Sridhar Ramaswamy, CEO of Snowflake, said the company was seeing "great traction in the early stages of our new AI products." Snowflake needs its AI lineup to be a hit as it competes with Databricks.

As for the financial outlook, Snowflake projected third quarter product revenue of $850 million to $855 million, up 22%. For fiscal 2025, Snowflake sees product revenue of $3.356 billion, up 26%.

The company also said it authorized another $2.5 billion to buy common stock through March 2027.


Constellation Research analyst Holger Mueller said Snowflake's reported strong growth but burned cash. He said:

"Snowflake blew through $1 billion in cash in 6 months. Snowflake had a very good quarter on the revenue side – growing 30% but its net loss is up more than 40%. And all that despite a rosy outlook thanks to AI. But something will have to give in the second half as somehow Sridhar Ramaswamy and team want to end the fiscal year with an operating income of 3% down from 5%. The question is – when will Snowflake turn profitable on a GAAP basis. Looks like not this fiscal year."

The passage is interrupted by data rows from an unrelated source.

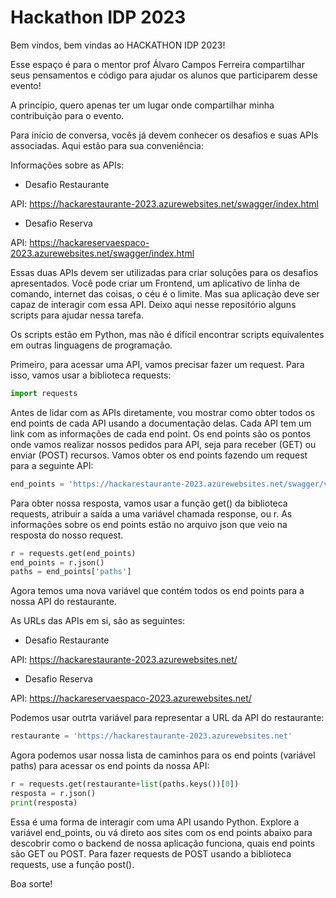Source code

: # Hackathon IDP 2023

Bem vindos, bem vindas ao HACKATHON IDP 2023!

Esse espaço é para o mentor prof Álvaro Campos Ferreira compartilhar seus pensamentos e código para ajudar os alunos que participarem desse evento! 

A princípio, quero apenas ter um lugar onde compartilhar minha contribuição para o evento.

Para início de conversa, vocês já devem conhecer os desafios e suas APIs associadas. Aqui estão para sua conveniência:

Informações sobre as APIs:

 - Desafio Restaurante

API: https://hackarestaurante-2023.azurewebsites.net/swagger/index.html 

 - Desafio Reserva

API: https://hackareservaespaco-2023.azurewebsites.net/swagger/index.html

Essas duas APIs devem ser utilizadas para criar soluções para os desafios apresentados. Você pode criar um Frontend, um aplicativo de linha de comando, internet das coisas, o céu é o limite. Mas sua aplicação deve ser capaz de interagir com essa API. Deixo aqui nesse repositório alguns scripts para ajudar nessa tarefa. 

Os scripts estão em Python, mas não é difícil encontrar scripts equivalentes em outras linguagens de programação.

Primeiro, para acessar uma API, vamos precisar fazer um request. Para isso, vamos usar a biblioteca requests:

```python
import requests
```

Antes de lidar com as APIs diretamente, vou mostrar como obter todos os end points de cada API usando a documentação delas. Cada API tem um link com as informações de cada end point. Os end points são os pontos onde vamos realizar nossos pedidos para API, seja para receber (GET) ou enviar (POST) recursos. Vamos obter os end points fazendo um request para a seguinte API:

```python
end_points = 'https://hackarestaurante-2023.azurewebsites.net/swagger/v1/swagger.json'
```

Para obter nossa resposta, vamos usar a função get() da biblioteca requests, atribuir a saída a uma variável chamada response, ou r. As informações sobre os end points estão no arquivo json que veio na resposta do nosso request.

```python
r = requests.get(end_points)
end_points = r.json()
paths = end_points['paths']
```

Agora temos uma nova variável que contém todos os end points para a nossa API do restaurante. 

As URLs das APIs em si, são as seguintes:

 - Desafio Restaurante

API: https://hackarestaurante-2023.azurewebsites.net/

 - Desafio Reserva

API: https://hackareservaespaco-2023.azurewebsites.net/

Podemos usar outrta variável para representar a URL da API do restaurante:

```python
restaurante = 'https://hackarestaurante-2023.azurewebsites.net'
```

Agora podemos usar nossa lista de caminhos para os end points (variável paths) para acessar os end points da nossa API:

```python
r = requests.get(restaurante+list(paths.keys())[0])
resposta = r.json()
print(resposta)
```

Essa é uma forma de interagir com uma API usando Python. Explore a variável end_points, ou vá direto aos sites com os end points abaixo para descobrir como o backend de nossa aplicação funciona, quais end points são GET ou POST. Para fazer requests de POST usando a biblioteca requests, use a função post(). 

Boa sorte!
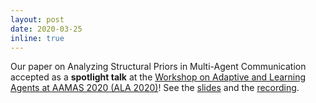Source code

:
 ```yaml
---
layout: post
date: 2020-03-25
inline: true
---
```


Our paper on Analyzing Structural Priors in Multi-Agent Communication accepted as a **spotlight talk** at the [Workshop on Adaptive and Learning Agents at AAMAS 2020 (ALA 2020)](https://ala2020.vub.ac.be)! See the [slides](https://www.dropbox.com/s/lawzrxrlx9mkb1x/ALA_2020.pdf?dl=0) and the [recording](https://screencast-o-matic.com/watch/cYfOYPAmuN?fbclid=IwAR0TieUleBWsx9ajM5B36DmhS6WFVXpvOsF2x6YuxF91qV9lkX4wTf3LUcU). 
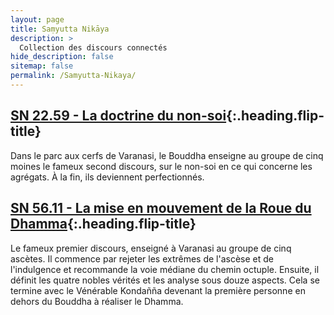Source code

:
 ```yaml
---
layout: page
title: Saṃyutta Nikāya
description: >
  Collection des discours connectés
hide_description: false
sitemap: false
permalink: /Samyutta-Nikaya/
---
```



## [SN 22.59 - La doctrine du non-soi](/Samyutta-Nikaya/SN22.59){:.heading.flip-title}

Dans le parc aux cerfs de Varanasi, le Bouddha enseigne au groupe de cinq moines le fameux second discours, sur le non-soi en ce qui concerne les agrégats. À la fin, ils deviennent perfectionnés.

## [SN 56.11 - La mise en mouvement de la Roue du Dhamma](/Samyutta-Nikaya/SN56.11){:.heading.flip-title}

Le fameux premier discours, enseigné à Varanasi au groupe de cinq ascètes. Il commence par rejeter les extrêmes de l'ascèse et de l'indulgence et recommande la voie médiane du chemin octuple. Ensuite, il définit les quatre nobles vérités et les analyse sous douze aspects. Cela se termine avec le Vénérable Kondañña devenant la première personne en dehors du Bouddha à réaliser le Dhamma.



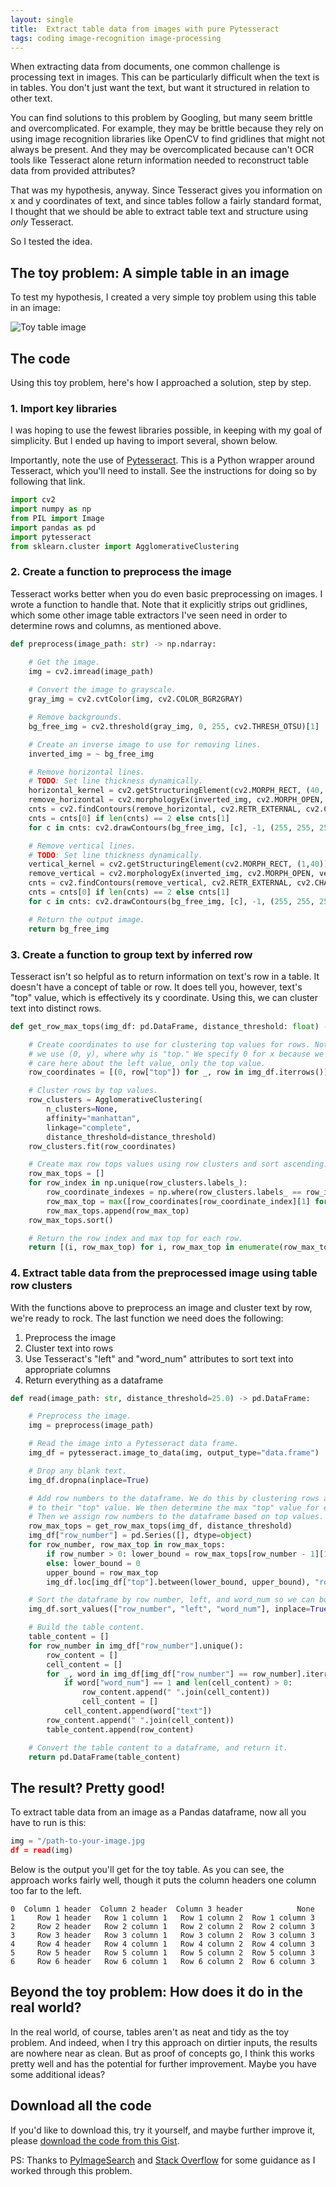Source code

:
 ```yaml
---
layout: single
title:  Extract table data from images with pure Pytesseract
tags: coding image-recognition image-processing
---
```


When extracting data from documents, one common challenge is processing text in images. This can be particularly difficult when the text is in tables. You don't just want the text, but want it structured in relation to other text.

You can find solutions to this problem by Googling, but many seem brittle and overcomplicated. For example, they may be brittle because they rely on using image recognition libraries like OpenCV to find gridlines that might not always be present. And they may be overcomplicated because can't OCR tools like Tesseract alone return information needed to reconstruct table data from provided attributes?

That was my hypothesis, anyway. Since Tesseract gives you information on x and y coordinates of text, and since tables follow a fairly standard format, I thought that we should be able to extract table text and structure using _only_ Tesseract.

So I tested the idea.

## The toy problem: A simple table in an image

To test my hypothesis, I created a very simple toy problem using this table in an image: 

![Toy table image](/assets/images/toy-table-image.png)

## The code 

Using this toy problem, here's how I approached a solution, step by step.

### 1. Import key libraries

I was hoping to use the fewest libraries possible, in keeping with my goal of simplicity. But I ended up having to import several, shown below.

Importantly, note the use of [Pytesseract](https://pypi.org/project/pytesseract/). This is a Python wrapper around Tesseract, which you'll need to install. See the instructions for doing so by following that link. 

```python
import cv2
import numpy as np
from PIL import Image
import pandas as pd
import pytesseract
from sklearn.cluster import AgglomerativeClustering
```

### 2. Create a function to preprocess the image

Tesseract works better when you do even basic preprocessing on images. I wrote a function to handle that. Note that it explicitly strips out gridlines, which some other image table extractors I've seen need in order to determine rows and columns, as mentioned above.

```python
def preprocess(image_path: str) -> np.ndarray:

    # Get the image.
    img = cv2.imread(image_path)
  
    # Convert the image to grayscale.
    gray_img = cv2.cvtColor(img, cv2.COLOR_BGR2GRAY)

    # Remove backgrounds.
    bg_free_img = cv2.threshold(gray_img, 0, 255, cv2.THRESH_OTSU)[1]

    # Create an inverse image to use for removing lines.
    inverted_img = ~ bg_free_img 

    # Remove horizontal lines.
    # TODO: Set line thickness dynamically.
    horizontal_kernel = cv2.getStructuringElement(cv2.MORPH_RECT, (40, 1))
    remove_horizontal = cv2.morphologyEx(inverted_img, cv2.MORPH_OPEN, horizontal_kernel, iterations=2)
    cnts = cv2.findContours(remove_horizontal, cv2.RETR_EXTERNAL, cv2.CHAIN_APPROX_SIMPLE)
    cnts = cnts[0] if len(cnts) == 2 else cnts[1]
    for c in cnts: cv2.drawContours(bg_free_img, [c], -1, (255, 255, 255), 2)

    # Remove vertical lines.
    # TODO: Set line thickness dynamically.
    vertical_kernel = cv2.getStructuringElement(cv2.MORPH_RECT, (1,40))
    remove_vertical = cv2.morphologyEx(inverted_img, cv2.MORPH_OPEN, vertical_kernel, iterations=2)
    cnts = cv2.findContours(remove_vertical, cv2.RETR_EXTERNAL, cv2.CHAIN_APPROX_SIMPLE)
    cnts = cnts[0] if len(cnts) == 2 else cnts[1]
    for c in cnts: cv2.drawContours(bg_free_img, [c], -1, (255, 255, 255), 2)

    # Return the output image.
    return bg_free_img
```

### 3. Create a function to group text by inferred row

Tesseract isn't so helpful as to return information on text's row in a table. It doesn't have a concept of table or row. It does tell you, however, text's "top" value, which is effectively its y coordinate. Using this, we can cluster text into distinct rows.

```python
def get_row_max_tops(img_df: pd.DataFrame, distance_threshold: float) -> list: 

    # Create coordinates to use for clustering top values for rows. Note that 
    # we use (0, y), where why is "top." We specify 0 for x because we don't 
    # care here about the left value, only the top value.
    row_coordinates = [(0, row["top"]) for _, row in img_df.iterrows()]

    # Cluster rows by top values.
    row_clusters = AgglomerativeClustering(
        n_clusters=None,
        affinity="manhattan",
        linkage="complete",
        distance_threshold=distance_threshold)
    row_clusters.fit(row_coordinates)

    # Create max row tops values using row clusters and sort ascending.
    row_max_tops = []
    for row_index in np.unique(row_clusters.labels_):
        row_coordinate_indexes = np.where(row_clusters.labels_ == row_index)[0]
        row_max_top = max([row_coordinates[row_coordinate_index][1] for row_coordinate_index in row_coordinate_indexes])
        row_max_tops.append(row_max_top)
    row_max_tops.sort()

    # Return the row index and max top for each row.
    return [(i, row_max_top) for i, row_max_top in enumerate(row_max_tops)]
```

### 4. Extract table data from the preprocessed image using table row clusters

With the functions above to preprocess an image and cluster text by row, we're ready to rock. The last function we need does the following:

1. Preprocess the image
2. Cluster text into rows
3. Use Tesseract's "left" and "word_num" attributes to sort text into appropriate columns
4. Return everything as a dataframe

```python
def read(image_path: str, distance_threshold=25.0) -> pd.DataFrame:

    # Preprocess the image.
    img = preprocess(image_path)

    # Read the image into a Pytesseract data frame.
    img_df = pytesseract.image_to_data(img, output_type="data.frame")

    # Drop any blank text.
    img_df.dropna(inplace=True)

    # Add row numbers to the dataframe. We do this by clustering rows according
    # to their "top" value. We then determine the max "top" value for each row.
    # Then we assign row numbers to the dataframe based on top values.
    row_max_tops = get_row_max_tops(img_df, distance_threshold)
    img_df["row_number"] = pd.Series([], dtype=object)
    for row_number, row_max_top in row_max_tops:
        if row_number > 0: lower_bound = row_max_tops[row_number - 1][1] + 1 # E.g. if the prior row has a max top of 50, the lower bound for the next row is 51
        else: lower_bound = 0 
        upper_bound = row_max_top
        img_df.loc[img_df["top"].between(lower_bound, upper_bound), "row_number"] = row_number

    # Sort the dataframe by row number, left, and word_num so we can build table content logically.
    img_df.sort_values(["row_number", "left", "word_num"], inplace=True)

    # Build the table content.
    table_content = []
    for row_number in img_df["row_number"].unique():
        row_content = []
        cell_content = []
        for _, word in img_df[img_df["row_number"] == row_number].iterrows():
            if word["word_num"] == 1 and len(cell_content) > 0:
                row_content.append(" ".join(cell_content))
                cell_content = []
            cell_content.append(word["text"])
        row_content.append(" ".join(cell_content))
        table_content.append(row_content)

    # Convert the table content to a dataframe, and return it.
    return pd.DataFrame(table_content)  
```
## The result? Pretty good!

To extract table data from an image as a Pandas dataframe, now all you have to run is this:

```python
img = "/path-to-your-image.jpg
df = read(img)
```

Below is the output you'll get for the toy table. As you can see, the approach works fairly well, though it puts the column headers one column too far to the left.

```
0  Column 1 header  Column 2 header  Column 3 header            None
1     Row 1 header   Row 1 column 1   Row 1 column 2  Row 1 column 3
2     Row 2 header   Row 2 column 1   Row 2 column 2  Row 2 column 3
3     Row 3 header   Row 3 column 1   Row 3 column 2  Row 3 column 3
4     Row 4 header   Row 4 column 1   Row 4 column 2  Row 4 column 3
5     Row 5 header   Row 5 column 1   Row 5 column 2  Row 5 column 3
6     Row 6 header   Row 6 column 1   Row 6 column 2  Row 6 column 3
```

## Beyond the toy problem: How does it do in the real world?

In the real world, of course, tables aren't as neat and tidy as the toy problem. And indeed, when I try this approach on dirtier inputs, the results are nowhere near as clean. But as proof of concepts go, I think this works pretty well and has the potential for further improvement. Maybe you have some additional ideas?

## Download all the code

If you'd like to download this, try it yourself, and maybe further improve it, please [download the code from this Gist](https://gist.github.com/simonmesmith/73face2a11e226f1cae2481a3927edf7).

PS: Thanks to [PyImageSearch](https://pyimagesearch.com/2022/02/28/multi-column-table-ocr/) and [Stack Overflow](https://stackoverflow.com/questions/33949831/how-to-remove-all-lines-and-borders-in-an-image-while-keeping-text-programmatica) for some guidance as I worked through this problem.

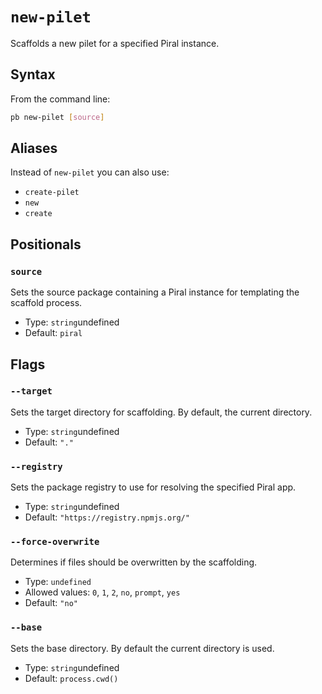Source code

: # `new-pilet`

<!--start:auto-generated-->

Scaffolds a new pilet for a specified Piral instance.

## Syntax

From the command line:

```sh
pb new-pilet [source]
```

## Aliases

Instead of `new-pilet` you can also use:

- `create-pilet`
- `new`
- `create`

## Positionals

### `source`

Sets the source package containing a Piral instance for templating the scaffold process.

- Type: `string`undefined
- Default: `piral`

## Flags

### `--target`

Sets the target directory for scaffolding. By default, the current directory.

- Type: `string`undefined
- Default: `"."`

### `--registry`

Sets the package registry to use for resolving the specified Piral app.

- Type: `string`undefined
- Default: `"https://registry.npmjs.org/"`

### `--force-overwrite`

Determines if files should be overwritten by the scaffolding.

- Type: `undefined`
- Allowed values: `0`, `1`, `2`, `no`, `prompt`, `yes`
- Default: `"no"`

### `--base`

Sets the base directory. By default the current directory is used.

- Type: `string`undefined
- Default: `process.cwd()`

<!--end:auto-generated-->
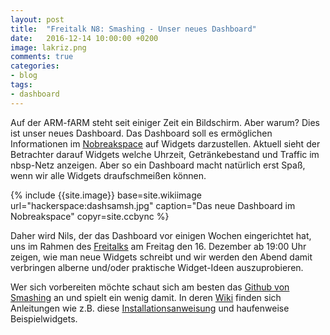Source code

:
 ```yaml
---
layout: post
title:  "Freitalk N8: Smashing - Unser neues Dashboard"
date:   2016-12-14 10:00:00 +0200
image: lakriz.png
comments: true
categories:
- blog
tags:
- dashboard
---
```

Auf der ARM-fARM steht seit einiger Zeit ein Bildschirm. Aber warum? Dies ist unser neues Dashboard. Das Dashboard soll es ermöglichen Informationen im [Nobreakspace](http://chaotikum.org/hackerspace:nbsp) auf Widgets darzustellen. Aktuell sieht der Betrachter darauf Widgets welche Uhrzeit, Getränkebestand und Traffic im nbsp-Netz anzeigen. Aber so ein Dashboard macht natürlich erst Spaß, wenn wir alle Widgets draufschmeißen können.

<!--more-->
{% include {{site.image}} base=site.wikiimage url="hackerspace:dashsamsh.jpg" caption="Das neue Dashboard im Nobreakspace" copyr=site.ccbync %}

Daher wird Nils, der das Dashboard vor einigen Wochen eingerichtet hat, uns im Rahmen des [Freitalks](http://chaotikum.org/projekte:freitalk) am Freitag den 16. Dezember ab 19:00 Uhr zeigen, wie man neue Widgets schreibt und wir werden den Abend damit verbringen alberne und/oder praktische Widget-Ideen auszuprobieren.

Wer sich vorbereiten möchte schaut sich am besten das [Github von Smashing](https://github.com/SmashingDashboard/smashing) an und spielt ein wenig damit. In deren [Wiki](https://github.com/SmashingDashboard/smashing/wiki) finden sich Anleitungen wie z.B. diese [Installationsanweisung](https://github.com/SmashingDashboard/smashing/wiki/Dashing-Workshop) und haufenweise Beispielwidgets.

Speaking on a conference call, Ramaswamy said:

"In the first half of this year alone, we brought as much product to market as we did all of last year. We are making Snowflake the best cloud for computation, collaboration, and application on all data. And we are leveraging the power of AI to make all of these easier to create, maintain and use. This is what our team is aligned around. And I can tell you, that our customers are adopting the new capabilities at an incredible base."

Ramaswamy cover the following topics:

  • Security: "We obviously had some rough headlines in the quarter as some of our customers dealt with cybersecurity threat. As extensively reported, the issue wasn't on the Snowflake site. However, we understand that when it comes to cybersecurity, we are all in it together," he said. "My one ask of all businesses around the world, whether they are a Snowflake customer or not, is to enable and enforce multi-factor authentication in your organization and ensure that you have network policies that are as strong as possible."
  • Product availability. "In Q2, we made nine net -- nine net new product announcements and brought more than 15 and product capabilities to general availability to the market, that's what we call, progress," said Ramaswamy.
  • AI. "As of the end of Q2, more than 2,500 accounts were using Snowflake AI on a weekly basis. We expect that option to continue to increase and revenue contribution to follow. Our Notebooks offering is also seeing great traction in public preview, with more than 1,600 accounts, using that feature. This is critical to engage with data sciences on will unlock new opportunities that we previously did not address," he said.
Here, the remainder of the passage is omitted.